Saved entries:
○ ○ ○ ○ ○

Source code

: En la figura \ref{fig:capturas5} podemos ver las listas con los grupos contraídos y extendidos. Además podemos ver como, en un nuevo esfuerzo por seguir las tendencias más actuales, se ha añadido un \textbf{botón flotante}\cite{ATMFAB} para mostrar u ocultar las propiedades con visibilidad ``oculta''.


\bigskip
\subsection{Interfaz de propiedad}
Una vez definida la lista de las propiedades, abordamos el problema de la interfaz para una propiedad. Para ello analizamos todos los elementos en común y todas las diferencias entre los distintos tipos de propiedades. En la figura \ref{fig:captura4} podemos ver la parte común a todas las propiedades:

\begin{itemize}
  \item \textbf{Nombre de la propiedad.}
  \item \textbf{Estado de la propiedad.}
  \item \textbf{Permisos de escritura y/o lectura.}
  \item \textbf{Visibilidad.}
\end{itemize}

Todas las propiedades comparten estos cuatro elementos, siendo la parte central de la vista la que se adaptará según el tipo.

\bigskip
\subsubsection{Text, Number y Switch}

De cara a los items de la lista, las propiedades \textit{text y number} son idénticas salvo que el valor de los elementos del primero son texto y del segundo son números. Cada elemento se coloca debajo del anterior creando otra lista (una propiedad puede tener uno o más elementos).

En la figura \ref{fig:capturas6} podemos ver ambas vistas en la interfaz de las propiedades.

○ ○ ○ ○ ○

GOAL OF THE EXERCISE — Give back the entries exactly. Omit none of them.

ANSWER BOX —
Source code

: En la figura \ref{fig:capturas5} podemos ver las listas con los grupos contraídos y extendidos. Además podemos ver como, en un nuevo esfuerzo por seguir las tendencias más actuales, se ha añadido un \textbf{botón flotante}\cite{ATMFAB} para mostrar u ocultar las propiedades con visibilidad ``oculta''.


\bigskip
\subsection{Interfaz de propiedad}
Una vez definida la lista de las propiedades, abordamos el problema de la interfaz para una propiedad. Para ello analizamos todos los elementos en común y todas las diferencias entre los distintos tipos de propiedades. En la figura \ref{fig:captura4} podemos ver la parte común a todas las propiedades:

\begin{itemize}
  \item \textbf{Nombre de la propiedad.}
  \item \textbf{Estado de la propiedad.}
  \item \textbf{Permisos de escritura y/o lectura.}
  \item \textbf{Visibilidad.}
\end{itemize}

Todas las propiedades comparten estos cuatro elementos, siendo la parte central de la vista la que se adaptará según el tipo.

\bigskip
\subsubsection{Text, Number y Switch}

De cara a los items de la lista, las propiedades \textit{text y number} son idénticas salvo que el valor de los elementos del primero son texto y del segundo son números. Cada elemento se coloca debajo del anterior creando otra lista (una propiedad puede tener uno o más elementos).

En la figura \ref{fig:capturas6} podemos ver ambas vistas en la interfaz de las propiedades.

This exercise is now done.